Data supplied:

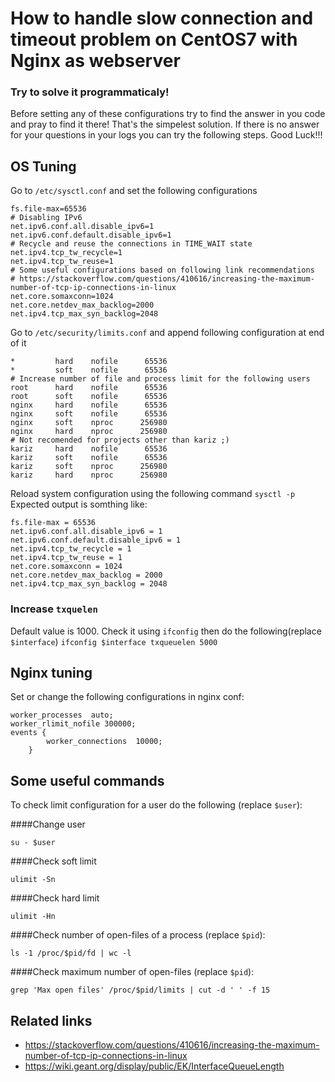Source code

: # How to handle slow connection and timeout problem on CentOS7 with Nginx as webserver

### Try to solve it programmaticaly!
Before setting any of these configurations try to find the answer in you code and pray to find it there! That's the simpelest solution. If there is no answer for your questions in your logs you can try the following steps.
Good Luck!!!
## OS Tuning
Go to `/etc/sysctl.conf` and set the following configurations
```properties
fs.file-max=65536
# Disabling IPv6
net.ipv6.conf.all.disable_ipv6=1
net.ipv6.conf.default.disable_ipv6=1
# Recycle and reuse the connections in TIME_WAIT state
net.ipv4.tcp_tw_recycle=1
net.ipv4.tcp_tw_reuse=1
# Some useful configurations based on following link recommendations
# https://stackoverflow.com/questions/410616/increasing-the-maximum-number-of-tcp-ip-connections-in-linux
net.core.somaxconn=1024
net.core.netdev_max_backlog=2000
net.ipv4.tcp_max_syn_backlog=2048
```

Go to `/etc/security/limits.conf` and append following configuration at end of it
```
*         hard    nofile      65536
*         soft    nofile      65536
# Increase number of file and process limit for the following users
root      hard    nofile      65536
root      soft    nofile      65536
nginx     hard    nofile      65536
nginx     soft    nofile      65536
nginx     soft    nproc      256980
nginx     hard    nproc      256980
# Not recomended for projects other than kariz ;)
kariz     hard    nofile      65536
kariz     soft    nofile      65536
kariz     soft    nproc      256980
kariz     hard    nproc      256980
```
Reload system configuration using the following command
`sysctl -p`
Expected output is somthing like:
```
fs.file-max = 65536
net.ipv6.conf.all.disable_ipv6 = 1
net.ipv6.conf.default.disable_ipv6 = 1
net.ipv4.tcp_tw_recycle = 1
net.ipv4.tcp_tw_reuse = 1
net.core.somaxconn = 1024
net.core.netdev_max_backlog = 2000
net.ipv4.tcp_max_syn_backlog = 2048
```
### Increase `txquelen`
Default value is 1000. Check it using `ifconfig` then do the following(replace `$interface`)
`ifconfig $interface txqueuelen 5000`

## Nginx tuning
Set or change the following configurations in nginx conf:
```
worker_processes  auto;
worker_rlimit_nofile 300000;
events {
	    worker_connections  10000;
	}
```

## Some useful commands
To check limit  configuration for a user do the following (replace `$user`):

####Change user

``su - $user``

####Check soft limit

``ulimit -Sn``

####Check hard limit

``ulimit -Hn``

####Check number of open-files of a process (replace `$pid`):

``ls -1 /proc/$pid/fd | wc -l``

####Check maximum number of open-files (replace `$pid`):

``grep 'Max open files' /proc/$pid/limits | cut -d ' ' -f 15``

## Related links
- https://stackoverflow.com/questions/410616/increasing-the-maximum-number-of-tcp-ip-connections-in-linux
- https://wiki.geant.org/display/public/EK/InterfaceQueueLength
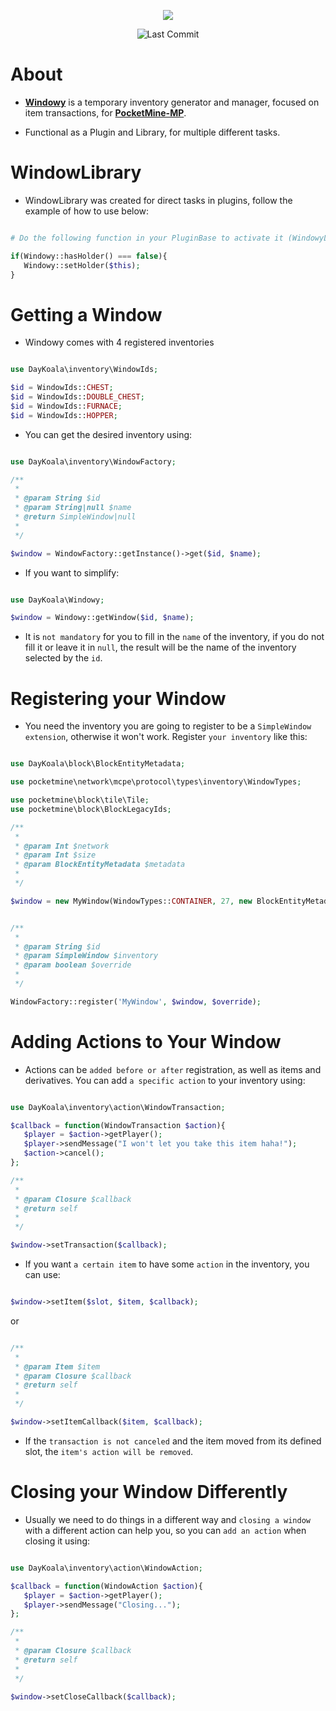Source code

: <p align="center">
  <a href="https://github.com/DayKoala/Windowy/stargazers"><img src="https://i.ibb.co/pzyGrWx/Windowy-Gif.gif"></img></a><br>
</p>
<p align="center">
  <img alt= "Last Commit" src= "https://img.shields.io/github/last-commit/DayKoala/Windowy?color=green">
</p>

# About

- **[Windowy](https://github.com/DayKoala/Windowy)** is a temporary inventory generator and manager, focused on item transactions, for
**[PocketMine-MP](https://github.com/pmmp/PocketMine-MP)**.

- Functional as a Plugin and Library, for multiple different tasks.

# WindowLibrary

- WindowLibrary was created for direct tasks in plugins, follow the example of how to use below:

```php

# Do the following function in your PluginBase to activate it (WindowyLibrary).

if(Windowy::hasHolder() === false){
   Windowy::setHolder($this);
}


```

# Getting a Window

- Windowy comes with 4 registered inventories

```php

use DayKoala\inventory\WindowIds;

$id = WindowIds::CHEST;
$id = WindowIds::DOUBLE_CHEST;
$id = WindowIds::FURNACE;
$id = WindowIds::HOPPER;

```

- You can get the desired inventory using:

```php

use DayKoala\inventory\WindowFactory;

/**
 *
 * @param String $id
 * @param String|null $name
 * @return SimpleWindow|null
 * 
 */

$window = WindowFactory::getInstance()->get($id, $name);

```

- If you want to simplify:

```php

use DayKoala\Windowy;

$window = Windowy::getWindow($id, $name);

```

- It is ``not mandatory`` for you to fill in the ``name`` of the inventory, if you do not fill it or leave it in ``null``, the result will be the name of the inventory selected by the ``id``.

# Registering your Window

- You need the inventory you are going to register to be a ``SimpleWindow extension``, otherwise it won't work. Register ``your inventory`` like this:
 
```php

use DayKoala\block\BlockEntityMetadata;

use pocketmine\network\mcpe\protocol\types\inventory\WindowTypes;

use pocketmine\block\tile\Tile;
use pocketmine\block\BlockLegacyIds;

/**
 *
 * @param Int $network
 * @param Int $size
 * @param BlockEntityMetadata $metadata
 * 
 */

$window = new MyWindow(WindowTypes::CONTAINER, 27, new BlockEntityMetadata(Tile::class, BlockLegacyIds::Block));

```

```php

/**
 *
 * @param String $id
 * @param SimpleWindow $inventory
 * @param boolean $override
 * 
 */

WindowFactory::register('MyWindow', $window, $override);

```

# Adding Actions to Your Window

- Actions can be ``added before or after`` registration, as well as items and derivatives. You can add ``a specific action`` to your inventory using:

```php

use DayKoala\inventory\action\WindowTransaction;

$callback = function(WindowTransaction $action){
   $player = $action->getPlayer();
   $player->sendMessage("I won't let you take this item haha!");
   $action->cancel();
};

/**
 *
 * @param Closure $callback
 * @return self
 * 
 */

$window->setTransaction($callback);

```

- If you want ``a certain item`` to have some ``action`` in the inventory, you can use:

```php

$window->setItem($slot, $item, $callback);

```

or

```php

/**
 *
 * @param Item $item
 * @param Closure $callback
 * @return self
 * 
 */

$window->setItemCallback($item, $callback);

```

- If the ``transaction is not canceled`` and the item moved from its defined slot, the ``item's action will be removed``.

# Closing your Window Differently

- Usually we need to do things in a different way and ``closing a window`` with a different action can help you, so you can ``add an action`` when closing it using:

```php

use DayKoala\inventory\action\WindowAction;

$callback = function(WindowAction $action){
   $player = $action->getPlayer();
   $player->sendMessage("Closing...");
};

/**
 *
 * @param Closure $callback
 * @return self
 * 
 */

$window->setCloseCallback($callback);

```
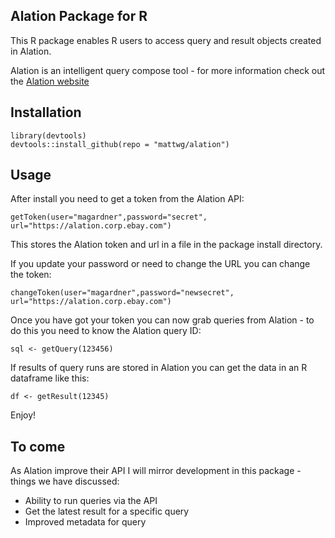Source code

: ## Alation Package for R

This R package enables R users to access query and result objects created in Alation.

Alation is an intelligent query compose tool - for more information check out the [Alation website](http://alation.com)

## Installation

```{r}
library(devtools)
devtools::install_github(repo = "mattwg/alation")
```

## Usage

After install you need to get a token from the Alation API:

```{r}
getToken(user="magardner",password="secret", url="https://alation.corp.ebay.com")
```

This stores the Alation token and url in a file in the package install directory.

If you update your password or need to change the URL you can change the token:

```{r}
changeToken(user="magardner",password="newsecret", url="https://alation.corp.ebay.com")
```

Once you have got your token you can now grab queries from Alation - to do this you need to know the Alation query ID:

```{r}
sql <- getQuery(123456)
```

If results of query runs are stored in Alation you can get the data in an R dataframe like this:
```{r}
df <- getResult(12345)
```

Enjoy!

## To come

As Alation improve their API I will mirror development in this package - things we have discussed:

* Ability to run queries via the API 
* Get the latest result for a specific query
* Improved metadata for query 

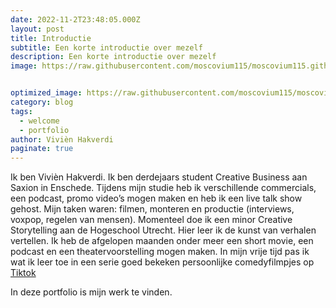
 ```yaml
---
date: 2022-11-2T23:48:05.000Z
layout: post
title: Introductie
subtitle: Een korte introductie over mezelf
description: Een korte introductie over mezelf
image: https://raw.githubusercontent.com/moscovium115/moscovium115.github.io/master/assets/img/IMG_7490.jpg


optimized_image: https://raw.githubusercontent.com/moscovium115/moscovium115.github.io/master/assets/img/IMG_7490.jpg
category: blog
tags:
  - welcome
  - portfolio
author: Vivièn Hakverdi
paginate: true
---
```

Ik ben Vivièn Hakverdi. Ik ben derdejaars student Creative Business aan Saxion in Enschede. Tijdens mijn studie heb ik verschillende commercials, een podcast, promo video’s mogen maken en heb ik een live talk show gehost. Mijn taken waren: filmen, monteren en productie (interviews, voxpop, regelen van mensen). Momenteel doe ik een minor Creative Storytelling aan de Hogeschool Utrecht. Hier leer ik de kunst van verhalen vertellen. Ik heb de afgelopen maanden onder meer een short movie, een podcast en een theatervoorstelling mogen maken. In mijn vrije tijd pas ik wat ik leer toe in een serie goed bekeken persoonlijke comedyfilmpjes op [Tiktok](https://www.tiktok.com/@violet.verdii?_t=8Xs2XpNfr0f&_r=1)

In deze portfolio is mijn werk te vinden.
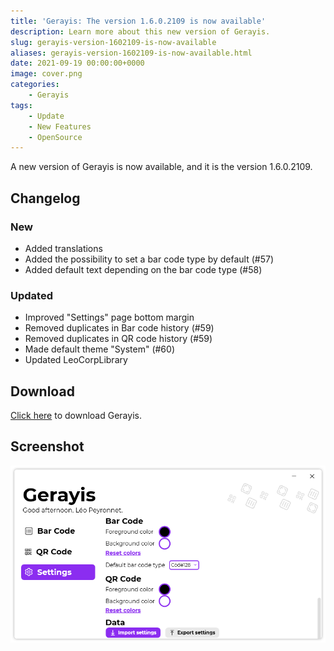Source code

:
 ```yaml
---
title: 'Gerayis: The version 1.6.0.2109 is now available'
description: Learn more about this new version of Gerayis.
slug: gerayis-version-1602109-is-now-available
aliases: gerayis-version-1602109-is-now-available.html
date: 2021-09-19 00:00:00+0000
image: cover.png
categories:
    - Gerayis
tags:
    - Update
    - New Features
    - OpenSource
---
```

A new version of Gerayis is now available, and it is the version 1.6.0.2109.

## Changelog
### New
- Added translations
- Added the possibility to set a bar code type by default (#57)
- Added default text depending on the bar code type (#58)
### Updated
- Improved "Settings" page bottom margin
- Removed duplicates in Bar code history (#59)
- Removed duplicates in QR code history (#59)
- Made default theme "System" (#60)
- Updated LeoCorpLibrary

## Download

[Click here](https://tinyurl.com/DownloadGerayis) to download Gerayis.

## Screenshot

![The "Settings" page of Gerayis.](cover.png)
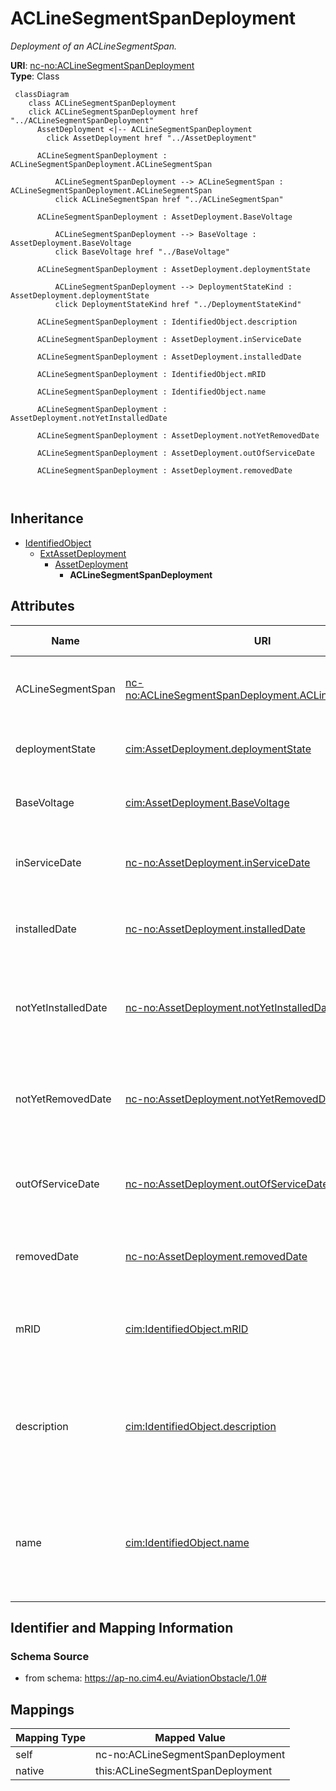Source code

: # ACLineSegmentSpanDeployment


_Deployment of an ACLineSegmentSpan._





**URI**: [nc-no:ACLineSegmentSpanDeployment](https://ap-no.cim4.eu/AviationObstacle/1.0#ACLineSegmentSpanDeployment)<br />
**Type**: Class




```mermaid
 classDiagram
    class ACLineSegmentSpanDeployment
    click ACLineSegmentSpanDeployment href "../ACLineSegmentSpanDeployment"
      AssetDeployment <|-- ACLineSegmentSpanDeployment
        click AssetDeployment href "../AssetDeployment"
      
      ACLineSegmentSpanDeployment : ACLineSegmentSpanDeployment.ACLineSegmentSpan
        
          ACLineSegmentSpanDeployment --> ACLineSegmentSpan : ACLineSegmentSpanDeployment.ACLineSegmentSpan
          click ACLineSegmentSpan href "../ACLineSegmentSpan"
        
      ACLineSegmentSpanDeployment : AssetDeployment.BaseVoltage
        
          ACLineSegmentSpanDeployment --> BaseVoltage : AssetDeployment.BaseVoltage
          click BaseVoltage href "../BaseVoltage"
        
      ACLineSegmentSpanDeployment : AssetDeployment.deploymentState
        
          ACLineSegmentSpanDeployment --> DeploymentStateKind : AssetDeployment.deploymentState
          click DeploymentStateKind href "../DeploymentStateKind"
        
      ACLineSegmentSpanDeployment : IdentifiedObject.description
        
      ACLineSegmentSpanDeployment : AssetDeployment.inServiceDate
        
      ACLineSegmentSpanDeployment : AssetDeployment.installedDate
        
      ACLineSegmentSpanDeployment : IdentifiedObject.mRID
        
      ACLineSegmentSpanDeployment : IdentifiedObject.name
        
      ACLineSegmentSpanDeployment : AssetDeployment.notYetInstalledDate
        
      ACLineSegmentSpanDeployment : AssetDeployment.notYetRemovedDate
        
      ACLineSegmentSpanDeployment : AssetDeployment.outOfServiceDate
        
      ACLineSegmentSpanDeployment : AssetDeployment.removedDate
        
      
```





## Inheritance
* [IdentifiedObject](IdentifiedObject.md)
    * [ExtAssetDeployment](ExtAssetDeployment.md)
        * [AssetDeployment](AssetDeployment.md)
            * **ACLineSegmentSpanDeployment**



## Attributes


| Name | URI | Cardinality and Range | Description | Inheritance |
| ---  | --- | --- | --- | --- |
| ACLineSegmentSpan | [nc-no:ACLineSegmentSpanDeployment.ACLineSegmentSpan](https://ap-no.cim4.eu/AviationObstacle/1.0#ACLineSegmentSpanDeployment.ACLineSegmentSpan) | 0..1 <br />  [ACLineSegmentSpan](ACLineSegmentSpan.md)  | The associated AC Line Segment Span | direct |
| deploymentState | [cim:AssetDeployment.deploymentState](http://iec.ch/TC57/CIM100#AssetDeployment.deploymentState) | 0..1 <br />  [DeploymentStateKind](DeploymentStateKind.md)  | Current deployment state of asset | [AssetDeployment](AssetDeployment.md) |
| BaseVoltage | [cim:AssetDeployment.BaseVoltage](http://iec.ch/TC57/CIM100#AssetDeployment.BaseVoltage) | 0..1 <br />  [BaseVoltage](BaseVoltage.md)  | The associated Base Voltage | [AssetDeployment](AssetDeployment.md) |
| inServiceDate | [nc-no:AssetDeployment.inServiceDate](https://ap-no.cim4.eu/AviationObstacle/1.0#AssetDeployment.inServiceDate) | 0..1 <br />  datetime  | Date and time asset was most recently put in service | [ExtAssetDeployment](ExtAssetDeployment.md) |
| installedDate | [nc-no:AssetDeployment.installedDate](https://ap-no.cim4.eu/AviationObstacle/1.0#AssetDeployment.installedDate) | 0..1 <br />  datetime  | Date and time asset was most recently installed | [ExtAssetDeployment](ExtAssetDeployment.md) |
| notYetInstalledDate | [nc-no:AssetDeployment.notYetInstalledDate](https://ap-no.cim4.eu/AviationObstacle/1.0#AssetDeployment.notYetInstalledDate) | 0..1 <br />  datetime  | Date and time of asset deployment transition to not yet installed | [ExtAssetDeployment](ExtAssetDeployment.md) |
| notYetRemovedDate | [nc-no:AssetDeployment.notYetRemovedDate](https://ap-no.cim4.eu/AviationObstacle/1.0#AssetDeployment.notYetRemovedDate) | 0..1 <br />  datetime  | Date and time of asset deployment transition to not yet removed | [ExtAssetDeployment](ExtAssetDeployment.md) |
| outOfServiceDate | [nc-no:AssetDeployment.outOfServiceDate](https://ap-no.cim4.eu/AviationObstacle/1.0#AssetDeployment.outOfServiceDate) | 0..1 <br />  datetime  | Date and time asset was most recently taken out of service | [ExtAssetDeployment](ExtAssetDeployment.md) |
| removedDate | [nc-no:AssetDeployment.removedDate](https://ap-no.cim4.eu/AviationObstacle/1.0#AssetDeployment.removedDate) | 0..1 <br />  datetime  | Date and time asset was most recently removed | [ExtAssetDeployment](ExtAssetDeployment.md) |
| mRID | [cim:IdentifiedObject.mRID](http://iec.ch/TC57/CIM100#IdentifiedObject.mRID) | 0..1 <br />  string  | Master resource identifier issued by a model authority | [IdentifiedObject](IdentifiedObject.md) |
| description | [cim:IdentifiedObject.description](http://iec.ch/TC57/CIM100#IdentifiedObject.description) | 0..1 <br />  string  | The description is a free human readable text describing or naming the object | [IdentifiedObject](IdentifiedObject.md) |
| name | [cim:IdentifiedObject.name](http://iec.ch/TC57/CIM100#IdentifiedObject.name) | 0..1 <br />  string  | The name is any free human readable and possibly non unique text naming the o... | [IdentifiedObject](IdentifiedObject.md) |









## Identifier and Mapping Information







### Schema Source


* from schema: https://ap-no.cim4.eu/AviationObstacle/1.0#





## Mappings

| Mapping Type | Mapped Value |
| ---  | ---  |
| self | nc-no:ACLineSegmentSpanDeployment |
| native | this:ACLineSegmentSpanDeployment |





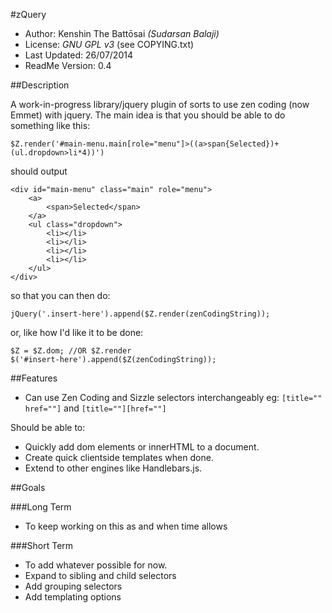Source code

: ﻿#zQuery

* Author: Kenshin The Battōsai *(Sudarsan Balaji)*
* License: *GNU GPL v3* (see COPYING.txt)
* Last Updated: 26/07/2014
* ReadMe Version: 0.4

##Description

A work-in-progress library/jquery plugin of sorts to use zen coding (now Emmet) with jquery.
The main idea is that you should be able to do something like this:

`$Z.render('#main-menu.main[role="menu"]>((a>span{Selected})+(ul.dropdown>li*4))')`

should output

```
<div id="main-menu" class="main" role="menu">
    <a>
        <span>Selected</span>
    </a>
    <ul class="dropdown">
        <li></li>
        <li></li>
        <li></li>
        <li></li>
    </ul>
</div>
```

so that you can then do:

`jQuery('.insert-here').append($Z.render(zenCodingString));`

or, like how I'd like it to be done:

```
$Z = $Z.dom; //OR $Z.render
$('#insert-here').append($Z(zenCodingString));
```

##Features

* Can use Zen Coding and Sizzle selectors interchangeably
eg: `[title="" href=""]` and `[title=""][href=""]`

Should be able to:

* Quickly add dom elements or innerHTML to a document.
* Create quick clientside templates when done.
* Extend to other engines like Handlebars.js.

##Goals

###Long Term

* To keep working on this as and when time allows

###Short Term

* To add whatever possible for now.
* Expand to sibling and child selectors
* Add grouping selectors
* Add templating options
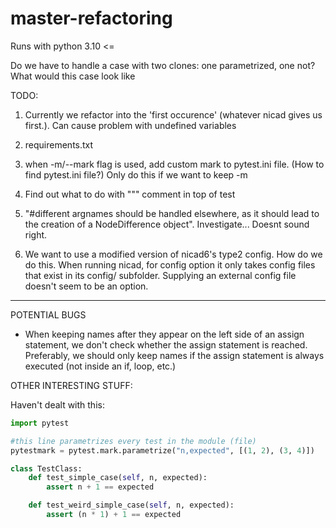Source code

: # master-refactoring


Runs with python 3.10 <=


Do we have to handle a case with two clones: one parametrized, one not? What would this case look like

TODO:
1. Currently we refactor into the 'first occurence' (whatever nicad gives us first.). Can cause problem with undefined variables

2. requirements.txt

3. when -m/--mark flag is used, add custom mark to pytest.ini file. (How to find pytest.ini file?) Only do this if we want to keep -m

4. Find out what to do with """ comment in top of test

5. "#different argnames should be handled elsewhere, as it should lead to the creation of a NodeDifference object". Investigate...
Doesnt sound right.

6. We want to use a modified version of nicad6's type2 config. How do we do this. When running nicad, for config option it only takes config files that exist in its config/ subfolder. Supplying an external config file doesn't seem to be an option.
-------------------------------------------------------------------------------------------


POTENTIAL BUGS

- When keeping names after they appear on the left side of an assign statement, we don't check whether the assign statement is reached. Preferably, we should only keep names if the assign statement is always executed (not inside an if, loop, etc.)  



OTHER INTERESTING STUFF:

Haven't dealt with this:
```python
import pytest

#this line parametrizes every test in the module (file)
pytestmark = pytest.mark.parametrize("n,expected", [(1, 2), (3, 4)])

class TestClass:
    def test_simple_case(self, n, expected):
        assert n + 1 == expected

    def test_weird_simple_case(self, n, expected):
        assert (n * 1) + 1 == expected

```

Description of the task: Retype exactly the span of lines from the one with "After install you" through the one with "As Alation improve"; include both ends and omit the rest of the material.

Reply to the exercise:
After install you need to get a token from the Alation API:

```{r}
getToken(user="magardner",password="secret", url="https://alation.corp.ebay.com")
```

This stores the Alation token and url in a file in the package install directory.

If you update your password or need to change the URL you can change the token:

```{r}
changeToken(user="magardner",password="newsecret", url="https://alation.corp.ebay.com")
```

Once you have got your token you can now grab queries from Alation - to do this you need to know the Alation query ID:

```{r}
sql <- getQuery(123456)
```

If results of query runs are stored in Alation you can get the data in an R dataframe like this:
```{r}
df <- getResult(12345)
```

Enjoy!

## To come

As Alation improve their API I will mirror development in this package - things we have discussed:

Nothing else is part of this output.